In the early 20th century, the Mexico was one of the few stable and growing nations in Latin America. Its Mexican Peso currency was also relatively stable. Banknotes from the AA series issued from 1936-1943 were printed by the American Bank Note Company. However, 1969 brought a newly designed series of Mexican Peso banknotes printed by Banco De Mexico for the upcoming decade. These new banknotes ranged in denominations from 5 Pesos – 1,000 Pesos. They featured designs dedicated to national heroes, art, and ancient Mesoamerican artifacts. Read along to learn about the Mexico Hyperinflation Series Banknotes.

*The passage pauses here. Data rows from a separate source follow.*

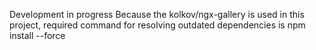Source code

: Development in progress
Because the kolkov/ngx-gallery is used in this project, required command for resolving outdated dependencies is npm install --force
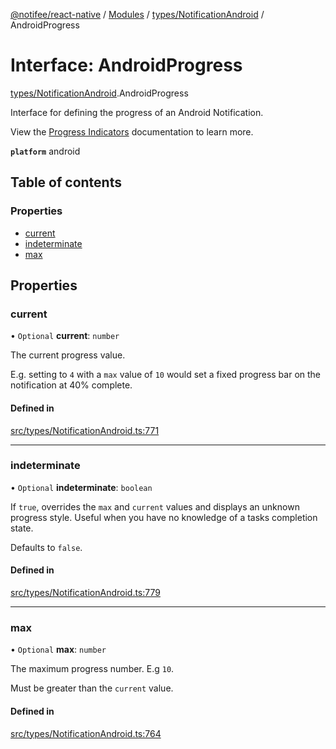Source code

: [@notifee/react-native](../README.md) / [Modules](../modules.md) / [types/NotificationAndroid](../modules/types_NotificationAndroid.md) / AndroidProgress

# Interface: AndroidProgress

[types/NotificationAndroid](../modules/types_NotificationAndroid.md).AndroidProgress

Interface for defining the progress of an Android Notification.

<Vimeo id="android-progress-summary" caption="Android Progress (w/ Big Picture Style)" />

View the [Progress Indicators](/react-native/docs/android/progress-indicators) documentation to learn more.

**`platform`** android

## Table of contents

### Properties

- [current](types_NotificationAndroid.AndroidProgress.md#current)
- [indeterminate](types_NotificationAndroid.AndroidProgress.md#indeterminate)
- [max](types_NotificationAndroid.AndroidProgress.md#max)

## Properties

### current

• `Optional` **current**: `number`

The current progress value.

E.g. setting to `4` with a `max` value of `10` would set a fixed progress bar on the notification at 40% complete.

#### Defined in

[src/types/NotificationAndroid.ts:771](https://github.com/notifee/react-native-notifee/blob/ee86b51/src/types/NotificationAndroid.ts#L771)

___

### indeterminate

• `Optional` **indeterminate**: `boolean`

If `true`, overrides the `max` and `current` values and displays an unknown progress style. Useful when you have no
knowledge of a tasks completion state.

Defaults to `false`.

#### Defined in

[src/types/NotificationAndroid.ts:779](https://github.com/notifee/react-native-notifee/blob/ee86b51/src/types/NotificationAndroid.ts#L779)

___

### max

• `Optional` **max**: `number`

The maximum progress number. E.g `10`.

Must be greater than the `current` value.

#### Defined in

[src/types/NotificationAndroid.ts:764](https://github.com/notifee/react-native-notifee/blob/ee86b51/src/types/NotificationAndroid.ts#L764)
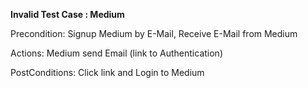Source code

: **Invalid Test Case : Medium**

Precondition: Signup Medium by E-Mail, Receive E-Mail from Medium  

Actions: Medium send Email (link to Authentication)

PostConditions: Click link and Login to Medium
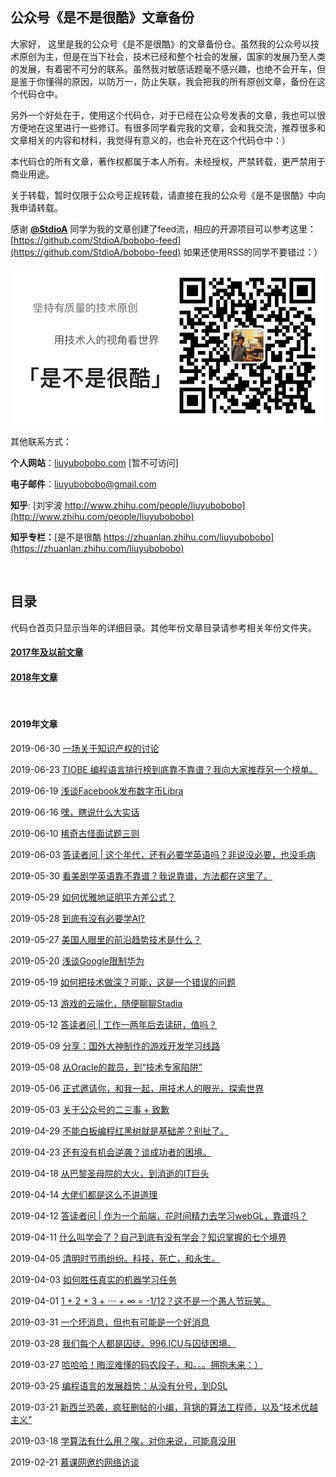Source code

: ## 公众号《是不是很酷》文章备份

大家好， 这里是我的公众号《是不是很酷》的文章备份仓。虽然我的公众号以技术原创为主，但是在当下社会，技术已经和整个社会的发展，国家的发展乃至人类的发展，有着密不可分的联系。虽然我对敏感话题毫不感兴趣，也绝不会开车，但是鉴于你懂得的原因，以防万一，防止失联，我会把我的所有原创文章，备份在这个代码仓中。

另外一个好处在于，使用这个代码仓，对于已经在公众号发表的文章，我也可以很方便地在这里进行一些修订。有很多同学看完我的文章，会和我交流，推荐很多和文章相关的内容和材料，我觉得有意义的，也会补充在这个代码仓中：）

本代码仓的所有文章，著作权都属于本人所有。未经授权，严禁转载，更严禁用于商业用途。

关于转载，暂时仅限于公众号正规转载，请直接在我的公众号《是不是很酷》中向我申请转载。

感谢 [**@StdioA**](https://github.com/StdioA) 同学为我的文章创建了feed流，相应的开源项目可以参考这里：[https://github.com/StdioA/bobobo-feed](https://github.com/StdioA/bobobo-feed) 如果还使用RSS的同学不要错过：）

![qrcode](qrcode.png)

其他联系方式：

**个人网站**：[liuyubobobo.com](http://liuyubobobo.com) [暂不可访问]

**电子邮件**：[liuyubobobo@gmail.com](mailto:liuyubobobo@gmail.com)

**知乎**: [刘宇波 http://www.zhihu.com/people/liuyubobobo](http://www.zhihu.com/people/liuyubobobo)

**知乎专栏：**[是不是很酷 https://zhuanlan.zhihu.com/liuyubobobo](https://zhuanlan.zhihu.com/liuyubobobo)

<br/>

## 目录

代码仓首页只显示当年的详细目录。其他年份文章目录请参考相关年份文件夹。

#### [**2017年及以前文章**](2017/) 

#### [**2018年文章**](2018/)

<br/>

#### 2019年文章

2019-06-30 [一场关于知识产权的讨论](2019/2019-06-30/)

2019-06-23 [TIOBE 编程语言排行榜到底靠不靠谱？我向大家推荐另一个榜单。](2019/2019-06-23/)

2019-06-19 [浅谈Facebook发布数字币Libra](2019/2019-06-19/)

2019-06-16 [嘿，瞎说什么大实话](2019/2019-06-16/)

2019-06-10 [稀奇古怪面试题三则](2019/2019-06-10/)

2019-06-03 [答读者问 | 这个年代，还有必要学英语吗？非说没必要，也没毛病](2019/2019-06-03/)

2019-05-30 [看美剧学英语靠不靠谱？我说靠谱，方法都在这里了。](2019/2019-05-30/)

2019-05-29 [如何优雅地证明平方差公式？](2019/2019-05-29/)

2019-05-28 [到底有没有必要学AI?](2019/2019-05-28/)

2019-05-27 [美国人眼里的前沿趋势技术是什么？](2019/2019-05-27/)

2019-05-20 [浅谈Google限制华为](2019/2019-05-20/)

2019-05-19 [如何把技术做深？可能，这是一个错误的问题](2019/2019-05-19/)

2019-05-13 [游戏的云端化，随便聊聊Stadia](2019/2019-05-13/)

2019-05-12 [答读者问 | 工作一两年后去读研，值吗？](2019/2019-05-12/)

2019-05-09 [分享：国外大神制作的游戏开发学习线路](2019/2019-05-09/)

2019-05-08 [从Oracle的裁员，到“技术专家陷阱”](2019/2019-05-08/)

2019-05-06 [正式邀请你，和我一起，用技术人的眼光，探索世界](2019/2019-05-06/)

2019-05-03 [关于公众号的二三事 + 致歉](2019/2019-05-03/)

2019-04-29 [不能白板编程红黑树就是基础差？别扯了。](2019/2019-04-29/)

2019-04-23 [还有没有机会逆袭？谈成功者的困境。](2019/2019-04-23/)

2019-04-18 [从巴黎圣母院的大火，到消逝的IT巨头](2019/2019-04-18/)

2019-04-14 [大佬们都是这么不讲道理](2019/2019-04-14/)

2019-04-12 [答读者问 | 作为一个前端，花时间精力去学习webGL，靠谱吗？](2019/2019-04-12/)

2019-04-11 [什么叫学会了？自己到底有没有学会？知识掌握的七个境界](2019/2019-04-11/)

2019-04-05 [清明时节雨纷纷。科技，死亡，和永生。](2019/2019-04-05/)

2019-04-03 [如何胜任真实的机器学习任务](2019/2019-04-03/)

2019-04-01 [1 + 2 + 3 + ⋯ + ∞ = -1/12？这不是一个愚人节玩笑。](2019/2019-04-01/)

2019-03-31 [一个坏消息，但也有可能是一个好消息](2019/2019-03-31/)

2019-03-28 [我们每个人都是囚徒。996.ICU与囚徒困境。](2019/2019-03-28/)

2019-03-27 [哈哈哈！晦涩难懂的码农段子，和。。。拥抱未来：）](2019/2019-03-27/)

2019-03-25 [编程语言的发展趋势：从没有分号，到DSL](2019/2019-03-25/)

2019-03-21 [新西兰恐袭，疯狂删帖的小编，背锅的算法工程师，以及“技术优越主义”](2019/2019-03-21/)

2019-03-18 [学算法有什么用？唉，对你来说，可能真没用](2019/2019-03-18/)

2019-02-21 [慕课网邀约网络访谈](2019/2019-02-21/)


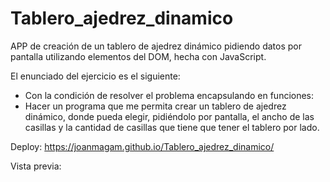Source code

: # Tablero_ajedrez_dinamico
APP de creación de un tablero de ajedrez dinámico pidiendo datos por pantalla utilizando elementos del DOM, hecha con JavaScript.

El enunciado del ejercicio es el siguiente:
- Con la condición de resolver el problema encapsulando en funciones:
- Hacer un programa que me permita crear un tablero de ajedrez dinámico, donde pueda elegir, pidiéndolo por pantalla, 
el ancho de las casillas y la cantidad de casillas que tiene que tener el tablero por lado.

Deploy: https://joanmagam.github.io/Tablero_ajedrez_dinamico/

Vista previa:
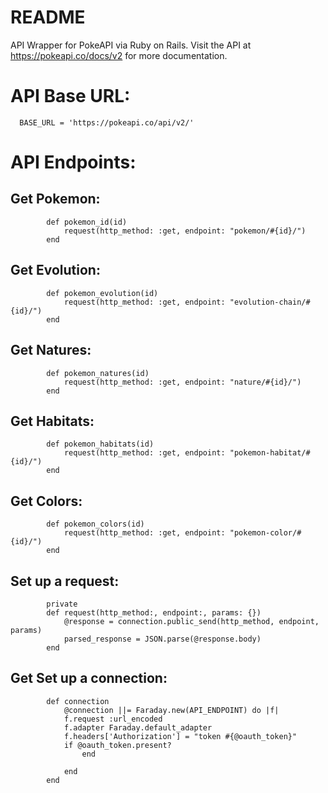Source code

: # README

API Wrapper for PokeAPI via Ruby on Rails. Visit the API at https://pokeapi.co/docs/v2 for more documentation.

# API Base URL:
      BASE_URL = 'https://pokeapi.co/api/v2/'

# API Endpoints: 

## Get Pokemon:
            def pokemon_id(id)
                request(http_method: :get, endpoint: "pokemon/#{id}/")
            end

## Get Evolution:
            def pokemon_evolution(id)
                request(http_method: :get, endpoint: "evolution-chain/#{id}/")
            end
## Get Natures:
            def pokemon_natures(id)
                request(http_method: :get, endpoint: "nature/#{id}/")
            end
## Get Habitats:
            def pokemon_habitats(id)
                request(http_method: :get, endpoint: "pokemon-habitat/#{id}/")
            end
## Get Colors:
            def pokemon_colors(id)
                request(http_method: :get, endpoint: "pokemon-color/#{id}/")
            end

## Set up a request:
            private
            def request(http_method:, endpoint:, params: {})
                @response = connection.public_send(http_method, endpoint, params)
                parsed_response = JSON.parse(@response.body)
            end
## Get Set up a connection:
            def connection
                @connection ||= Faraday.new(API_ENDPOINT) do |f|
                f.request :url_encoded
                f.adapter Faraday.default_adapter
                f.headers['Authorization'] = "token #{@oauth_token}"
                if @oauth_token.present?
                    end
                    
                end
            end
        
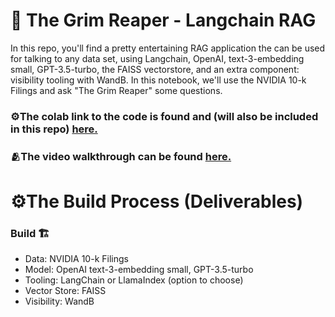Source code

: # 🤖 The Grim Reaper - Langchain RAG 

In this repo, you'll find a pretty entertaining RAG application the can be used for talking to any data set, using Langchain, OpenAI, text-3-embedding small, GPT-3.5-turbo, the FAISS vectorstore, and an extra component: visibility tooling with WandB. In this notebook, we'll use the NVIDIA 10-k Filings and ask "The Grim Reaper" some questions. 

### ⚙️The colab link to the code is found and (will also be included in this repo) [here.](https://colab.research.google.com/drive/1UeAe2jHXoRh310HGA9iueJnUcYhQ3Cbl?usp=sharing)

### 🫂The video walkthrough can be found [here.](https://www.loom.com/share/17e77366ce0242dbb3177b13cec27ab8?sid=ca706e6e-5317-421a-882e-af81240c5eed)

# ⚙️The Build Process (Deliverables)

### Build 🏗️
* Data: NVIDIA 10-k Filings
* Model: OpenAI text-3-embedding small, GPT-3.5-turbo
* Tooling: LangChain or LlamaIndex (option to choose)
* Vector Store: FAISS
* Visibility: WandB


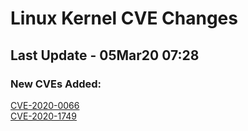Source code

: 
# **Linux Kernel CVE Changes**

## Last Update - 05Mar20 07:28

### **New CVEs Added:**

[CVE-2020-0066](cves/CVE-2020-0066)  
[CVE-2020-1749](cves/CVE-2020-1749)  


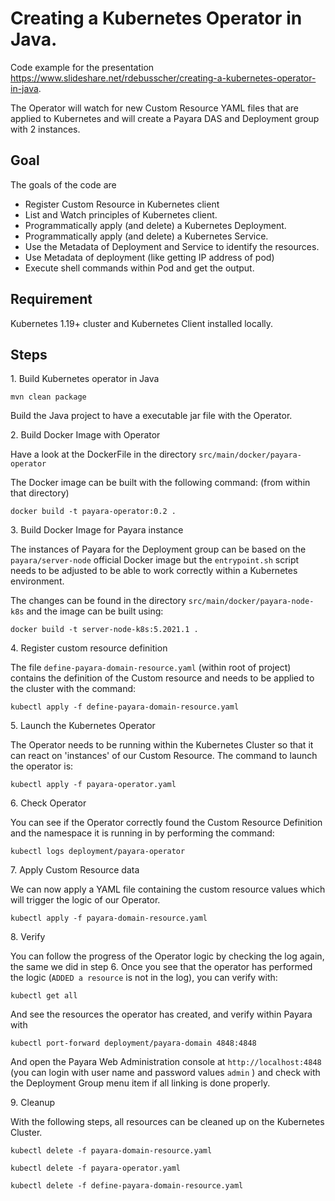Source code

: # Creating a Kubernetes Operator in Java.

Code example for the presentation https://www.slideshare.net/rdebusscher/creating-a-kubernetes-operator-in-java.

The Operator will watch for new Custom Resource YAML files that are applied to Kubernetes and will create a Payara DAS and Deployment group with 2 instances.

## Goal

The goals of the code are

- Register Custom Resource in Kubernetes client
- List and Watch principles of Kubernetes client.
- Programmatically apply (and delete) a Kubernetes Deployment.
- Programmatically apply (and delete) a Kubernetes Service.
- Use the Metadata of Deployment and Service to identify the resources.
- Use Metadata of deployment (like getting IP address of pod)
- Execute shell commands within Pod and get the output.

## Requirement

Kubernetes 1.19+ cluster and Kubernetes Client installed locally.

## Steps

1\. Build Kubernetes operator in Java

    mvn clean package

  Build the Java project to have a executable jar file with the Operator.

2\. Build Docker Image with Operator

Have a look at the DockerFile in the directory  `src/main/docker/payara-operator`

The Docker image can be built with the following command: (from within that directory)

    docker build -t payara-operator:0.2 .

3\. Build Docker Image for Payara instance

The instances of Payara for the Deployment group can be based on the `payara/server-node` official Docker image but the `entrypoint.sh` script needs to be adjusted to be able to work correctly within a Kubernetes environment.

The changes can be found in the directory `src/main/docker/payara-node-k8s` and the image can be built using:

    docker build -t server-node-k8s:5.2021.1 .

4\. Register custom resource definition

The file `define-payara-domain-resource.yaml` (within root of project) contains the definition of the Custom resource and needs to be applied to the cluster with the command:

    kubectl apply -f define-payara-domain-resource.yaml

5\. Launch the Kubernetes Operator

The Operator needs to be running within the Kubernetes Cluster so that it can react on 'instances' of our Custom Resource.  The command to launch the operator is:

    kubectl apply -f payara-operator.yaml

6\. Check Operator

You can see if the Operator correctly found the Custom Resource Definition and the namespace it is running in by performing the command:

    kubectl logs deployment/payara-operator

7\. Apply Custom Resource data

We can now apply a YAML file containing the custom resource values which will trigger the logic of our Operator.

    kubectl apply -f payara-domain-resource.yaml

8\. Verify

You can follow the progress of the Operator logic by checking the log again, the same we did in step 6.  Once you see that the operator has performed the logic (`ADDED a resource` is not in the log), you can verify with:


    kubectl get all

And see the resources the operator has created, and verify within Payara with

    kubectl port-forward deployment/payara-domain 4848:4848

And open the Payara Web Administration console at `http://localhost:4848` (you can login with user name and password values `admin` ) and check with the Deployment Group menu item if all linking is done properly.


9\.  Cleanup

With the following steps, all resources can be cleaned up on the Kubernetes Cluster.


    kubectl delete -f payara-domain-resource.yaml

    kubectl delete -f payara-operator.yaml

    kubectl delete -f define-payara-domain-resource.yaml
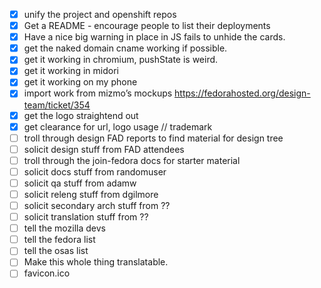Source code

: - [X] unify the project and openshift repos
- [X] Get a README - encourage people to list their deployments
- [X] Have a nice big warning in place in JS fails to unhide the cards.
- [X] get the naked domain cname working if possible.
- [X] get it working in chromium, pushState is weird.
- [X] get it working in midori
- [X] get it working on my phone
- [X] import work from mizmo’s mockups https://fedorahosted.org/design-team/ticket/354
- [X] get the logo straightend out
- [X] get clearance for url, logo usage // trademark
- [ ] troll through design FAD reports to find material for design tree
- [ ] solicit design stuff from FAD attendees
- [ ] troll through the join-fedora docs for starter material
- [ ] solicit docs stuff from randomuser
- [ ] solicit qa stuff from adamw
- [ ] solicit releng stuff from dgilmore
- [ ] solicit secondary arch stuff from ??
- [ ] solicit translation stuff from ??
- [ ] tell the mozilla devs
- [ ] tell the fedora list
- [ ] tell the osas list
- [ ] Make this whole thing translatable.
- [ ] favicon.ico
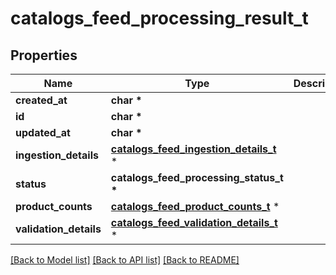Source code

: # catalogs_feed_processing_result_t

## Properties
Name | Type | Description | Notes
------------ | ------------- | ------------- | -------------
**created_at** | **char \*** |  | [optional] 
**id** | **char \*** |  | [optional] 
**updated_at** | **char \*** |  | [optional] 
**ingestion_details** | [**catalogs_feed_ingestion_details_t**](catalogs_feed_ingestion_details.md) \* |  | 
**status** | **catalogs_feed_processing_status_t \*** |  | 
**product_counts** | [**catalogs_feed_product_counts_t**](catalogs_feed_product_counts.md) \* |  | 
**validation_details** | [**catalogs_feed_validation_details_t**](catalogs_feed_validation_details.md) \* |  | 

[[Back to Model list]](../README.md#documentation-for-models) [[Back to API list]](../README.md#documentation-for-api-endpoints) [[Back to README]](../README.md)


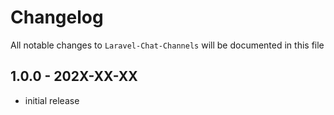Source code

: # Changelog

All notable changes to `Laravel-Chat-Channels` will be documented in this file

## 1.0.0 - 202X-XX-XX

- initial release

However unbeknownst to anyone, a decade later, economic mismanagement, the 1979 energy crisis tied to the Iranian Revolution and the Iran / Iraq war of 1980 would destroy the Mexican economy and plunge the country into a recession. Rising inflation would force larger denomination banknotes to be printed. 1980 brought with it new A series banknote family. In continuation from the previous AA series, these ranged in denominations from $2,000 Pesos as the lowest while the largest denomination, 100,000 Pesos was issued in 1991. However, it wasn’t until 1993 when the old denominations had 3 zeros removed and were replaced by a new banknote series (B Series) and Mexico would experience some relief. We’ll use the rest of this post to go over these Mexican hyperinflation banknotes.
Mexico Hyperinflation Series Banknotes
Mexico 2,000 Pesos, 1989. This is the lowest denomination of the A Series (1980). It features a combination of green, brown, and black. Its obverse features Mexican writer, Justo Sierra and artist Juan O’Gorman’s mural Historical Representation of Culture in the Central Library of the National Autonomous University of Mexico. The reverse depicts the bank seal and a guilloche overprint. It also shows the 19th-century courtyard with a colonnade and the equestrian statue of Carlos IV at the University of Mexico.
Mexico 20,000 Pesos, 1989. This is the 3rd largest denomination in the A Series (1980). It’s colored in blue, black, purple, and red and its obverse side a view of the Tulum temple, and a portrait of Don Andres Quintana Roo, a Mexican lawyer who served as a member of the Congress of Chilpancingo which drafted the Mexican Declaration of Independence in 1813. Its reverse side contains Spanish text, a bank guilloche, the bank seal, the Mural of Bonampak, Mayan musicians, and the Lintel of Yaxchilan (Dintel de Yaxchilan), a Mayan stone carving from Chiapas.
The second largest denomination of the A Series is the Mexico 50,000 Pesos, 1990. It has hints of black, purple, and brown. Its obverse features a stylized image of a Cuauhtemoc bird glyph and Cuauhtemoc who was an Aztec emperor. The note’s reverse depicts a bank guilloche, the bank seal, an unknown object, and a Spaniard in armor fighting an Aztec in a bird costume, from the painting by Jorge Gonzalez Camarena “La Fusion de dos Culturas (Melting of Two Cultures) in Chapultepec castle.
Finally the largest denomination printed by Mexico in the last century is the Mexico 100,000 Pesos Banknote, 1991. It’s colored in reddish-brown, blue, and black colors. Its obverse side features the 40th Mexican President Plutarco Elias Calles and the Banco de Mexico building in Mexico City. Its reverse side contains Spanish text, the bank seal, a bank guilloche, organ pipe cacti in Sonora, a mountain and a lake, and a head of a desert mule deer. It has been demonetized since the 1990’s. Did you know about these hyperinflation series Mexican Peso banknotes?